Saved entries =>
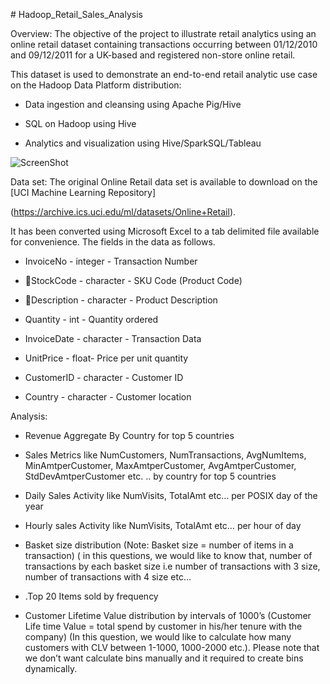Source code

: \# Hadoop\_Retail\_Sales\_Analysis

Overview: The objective of the project to illustrate retail analytics using an
online retail dataset containing transactions occurring between 01/12/2010 and
09/12/2011 for a UK-based and registered non-store online retail.

This dataset is used to demonstrate an end-to-end retail analytic use case on
the Hadoop Data Platform distribution:

-   Data ingestion and cleansing using Apache Pig/Hive

-   SQL on Hadoop using Hive

-   Analytics and visualization using Hive/SparkSQL/Tableau

![ScreenShot](https://github.com/rohan22sri/Hadoop\_Retail\_Sales\_Analysis/blob/master/architecture.png)

Data set: The original Online Retail data set is available to download on the
[UCI Machine Learning Repository]

(https://archive.ics.uci.edu/ml/datasets/Online+Retail).

It has been converted using Microsoft Excel to a tab delimited file available
for convenience. The fields in the data as follows.

-   InvoiceNo - integer - Transaction Number

-   StockCode - character - SKU Code (Product Code)

-   Description - character - Product Description

-   Quantity - int - Quantity ordered

-   InvoiceDate - character - Transaction Data

-   UnitPrice - float- Price per unit quantity

-   CustomerID - character - Customer ID

-   Country - character - Customer location

Analysis:

-   Revenue Aggregate By Country for top 5 countries

-   Sales Metrics like NumCustomers, NumTransactions, AvgNumItems,
    MinAmtperCustomer, MaxAmtperCustomer, AvgAmtperCustomer,
    StdDevAmtperCustomer etc. .. by country for top 5 countries

-   Daily Sales Activity like NumVisits, TotalAmt etc… per POSIX day of the year

-   Hourly sales Activity like NumVisits, TotalAmt etc… per hour of day

-   Basket size distribution (Note: Basket size = number of items in a
    transaction) ( in this questions, we would like to know that, number of
    transactions by each basket size i.e number of transactions with 3 size,
    number of transactions with 4 size etc…

-   .Top 20 Items sold by frequency

-   Customer Lifetime Value distribution by intervals of 1000’s (Customer Life
    time Value = total spend by customer in his/her tenure with the company) (In
    this question, we would like to calculate how many customers with CLV
    between 1-1000, 1000-2000 etc.). Please note that we don’t want calculate
    bins manually and it required to create bins dynamically.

What is needed => Tally up the lines above in which "would" occurs. Give the result as a bare number.

Written response => 2